I have a working IPSec VPN setup on my opnense firwall using EAP-Radius (with os-freeradius) for Remote Authentication. I can connect to the vpn using an android (strongswan app) and an iphone (native vpn). When doing so i have no errors or any other problems (Tunneling the traffic of the two phones via the firewall to the internet works fine).
However, the second i enable a second interface on the firewall (besides the WAN interface), namely the LAN interface, the IPSec VPN Authentication is broken. I cannot connect to the VPN anymore and i get this error message:
IPSec Server Log:
2025-03-19T10:41:42 Informational charon 10[NET] <4> sending packet: from [Server-IP][500] to [Client-IP][18063] (36 bytes)

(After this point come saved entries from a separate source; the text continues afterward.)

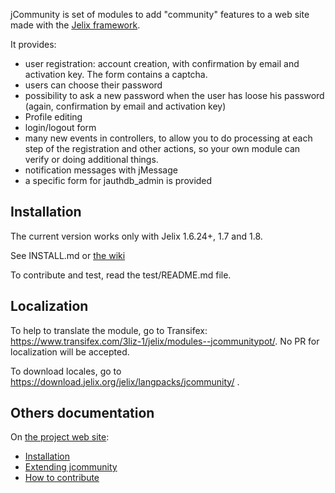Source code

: jCommunity is set of modules to add "community" features to a web site made with the [Jelix framework](http://jelix.org).

It provides:

- user registration: account creation, with confirmation by email and activation key. The form contains a captcha.
- users can choose their password
- possibility to ask a new password when the user has loose his password (again, confirmation by email and activation key)
- Profile editing
- login/logout form
- many new events in controllers, to allow you to do processing at each step
  of the registration and other actions, so your own module can verify or
  doing additional things.
- notification messages with jMessage
- a specific form for jauthdb_admin is provided


Installation
------------

The current version works only with Jelix 1.6.24+, 1.7 and 1.8.

See INSTALL.md or [the wiki](https://github.com/jelix/jcommunity-module/wiki/installation)

To contribute and test, read the test/README.md file.

Localization
------------

To help to translate the module, go to Transifex: https://www.transifex.com/3liz-1/jelix/modules--jcommunitypot/.
No PR for localization will be accepted.

To download locales, go to https://download.jelix.org/jelix/langpacks/jcommunity/ . 


Others documentation
---------------------

On [the project web site](https://github.com/jelix/jcommunity-module/wiki/):

* [Installation](https://github.com/jelix/jcommunity-module/wiki/installation)
* [Extending jcommunity](https://github.com/jelix/jcommunity-module/wiki/extending_jcommunity)
* [How to contribute](https://github.com/jelix/jcommunity-module/wiki/contribute)

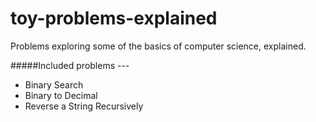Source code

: # toy-problems-explained  
Problems exploring some of the basics of computer science, explained.

#####Included problems ---

* Binary Search
* Binary to Decimal
* Reverse a String Recursively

2025-03-19T10:41:42 Informational charon 10[ENC] <4> generating IKE_SA_INIT response 0 [ N(NO_PROP) ]
2025-03-19T10:41:42 Informational charon 10[IKE] <4> no IKE config found for [Server-IP]...[Client-IP], sending NO_PROPOSAL_CHOSEN
2025-03-19T10:41:42 Informational charon 10[ENC] <4> parsed IKE_SA_INIT request 0 [ SA KE No N(NATD_S_IP) N(NATD_D_IP) N(FRAG_SUP) N(HASH_ALG) N(REDIR_SUP) ]
2025-03-19T10:41:42 Informational charon 10[NET] <4> received packet: from [Client-IP][18063] to [Server-IP][500] (948 bytes)
Client Log (android (strongswan)):
[IKE] received NO_PROPOSAL_CHOSEN notify error
To fix this error i have to disable the interface again, and reboot the firewall in order to make it work again. Just disabling the interface wont do the trick, i have to reboot the firewall too.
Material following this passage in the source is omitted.